MapReduce应用实例--二次排序之全局有序

上篇介绍了二次排序的场景和解决方案，但是无法做到全局有序，本篇就介绍下如何进行全局二次排序。

全局排序

让整个MR结果做到全局有序，其难点在partition上，也就是要保证分配给reducei的key一定比分配给reducej的key小(i小于j)。那么难点就在partition边界的设定上，边界值设置的不恰当，可能会导致每个reduce上分配的记录数不均匀，发生数据倾斜会导致整个job会被个别task拖慢。

那么最理想的方式是每个reduce上得到的record尽可能的均匀，并且在决定某个record被分配到哪个reduce的时间应尽可能的快，也就是partition方法需要尽可能的满足使record平均分配和分配算法高效。

Hadoop本身提供了TotalOrderPartitioner类，此分区方法保证了相同key分配到同一个reduce的前提下更保证了key的全局有序。
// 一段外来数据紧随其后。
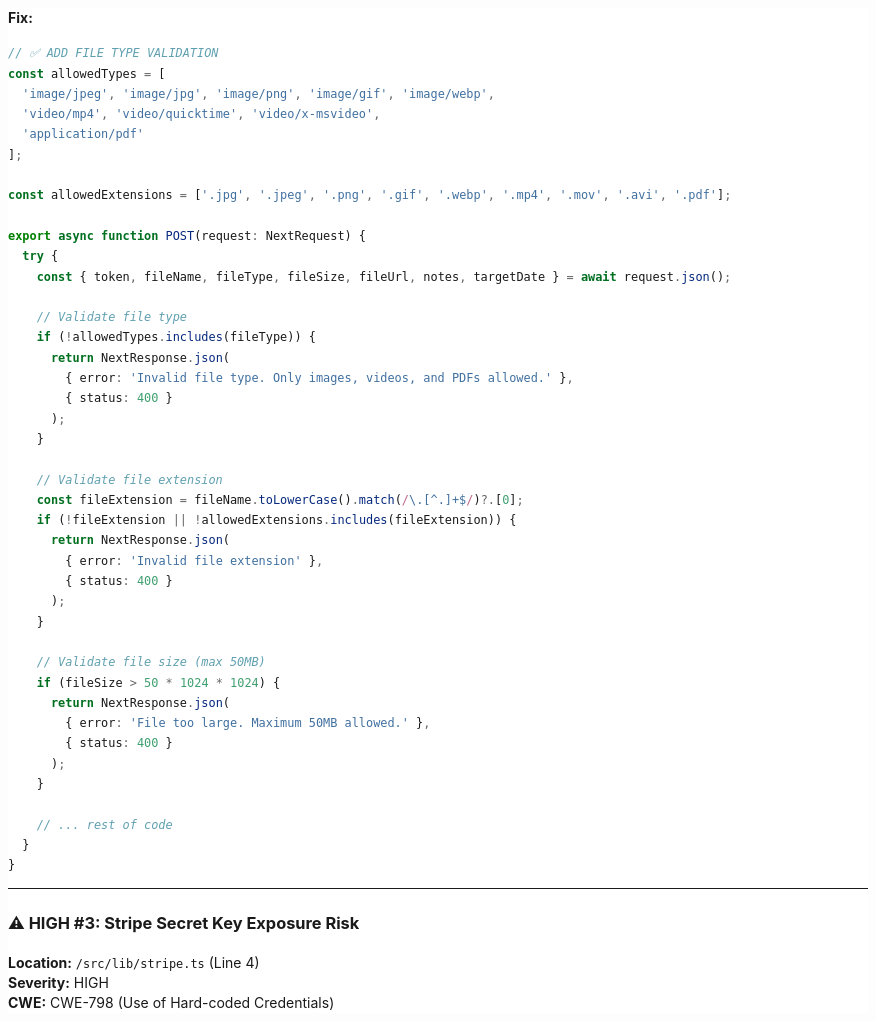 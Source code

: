 **Fix:**
```typescript
// ✅ ADD FILE TYPE VALIDATION
const allowedTypes = [
  'image/jpeg', 'image/jpg', 'image/png', 'image/gif', 'image/webp',
  'video/mp4', 'video/quicktime', 'video/x-msvideo',
  'application/pdf'
];

const allowedExtensions = ['.jpg', '.jpeg', '.png', '.gif', '.webp', '.mp4', '.mov', '.avi', '.pdf'];

export async function POST(request: NextRequest) {
  try {
    const { token, fileName, fileType, fileSize, fileUrl, notes, targetDate } = await request.json();

    // Validate file type
    if (!allowedTypes.includes(fileType)) {
      return NextResponse.json(
        { error: 'Invalid file type. Only images, videos, and PDFs allowed.' },
        { status: 400 }
      );
    }

    // Validate file extension
    const fileExtension = fileName.toLowerCase().match(/\.[^.]+$/)?.[0];
    if (!fileExtension || !allowedExtensions.includes(fileExtension)) {
      return NextResponse.json(
        { error: 'Invalid file extension' },
        { status: 400 }
      );
    }

    // Validate file size (max 50MB)
    if (fileSize > 50 * 1024 * 1024) {
      return NextResponse.json(
        { error: 'File too large. Maximum 50MB allowed.' },
        { status: 400 }
      );
    }

    // ... rest of code
  }
}
```

---

### ⚠️ HIGH #3: Stripe Secret Key Exposure Risk
**Location:** `/src/lib/stripe.ts` (Line 4)  
**Severity:** HIGH  
**CWE:** CWE-798 (Use of Hard-coded Credentials)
只是此方法依赖一个partition file，该file是一个sequence file，里面存放这每个reduce中key的分界点，如果我们设置的reducer个数是N，那么这个文件包含(N-1)个key分割点，并且是基于key comparator排好序的。TotalOrderPartitioner将partition file中的key按照是BinaryComparable类型的，如果是则将key构建一个trie树(查找的时间复杂度是O(n)，n为trie树的深度)。如果是非BinaryComparable类型的，则使用二分查找(时间复杂度为O(log(n))，n为reduce个数)。当查找的数据结构构建好之后，TotalOrderPartitioner会检查每一个key属于哪一个reducer的范围内，然后决定分发给哪一个reducer。

那么面对大量的数据，partition file如何得到？Hadoop帮我们提供了采样器帮我们预估整个边界，以使数据的分配尽量平均。Hadoop提供的采样工具有RandomSampler、InputSampler和IntervalSampler。

其中

RandomSampler<K,V>为遍历所有数据，随机采样，效率有点低。
SplitSampler<K,V>是对前n个记录进行采样，效率是这三个里最高的。
IntervalSampler<K,V>是对固定间隔采样，效率较高，但比较适合有序的数据集。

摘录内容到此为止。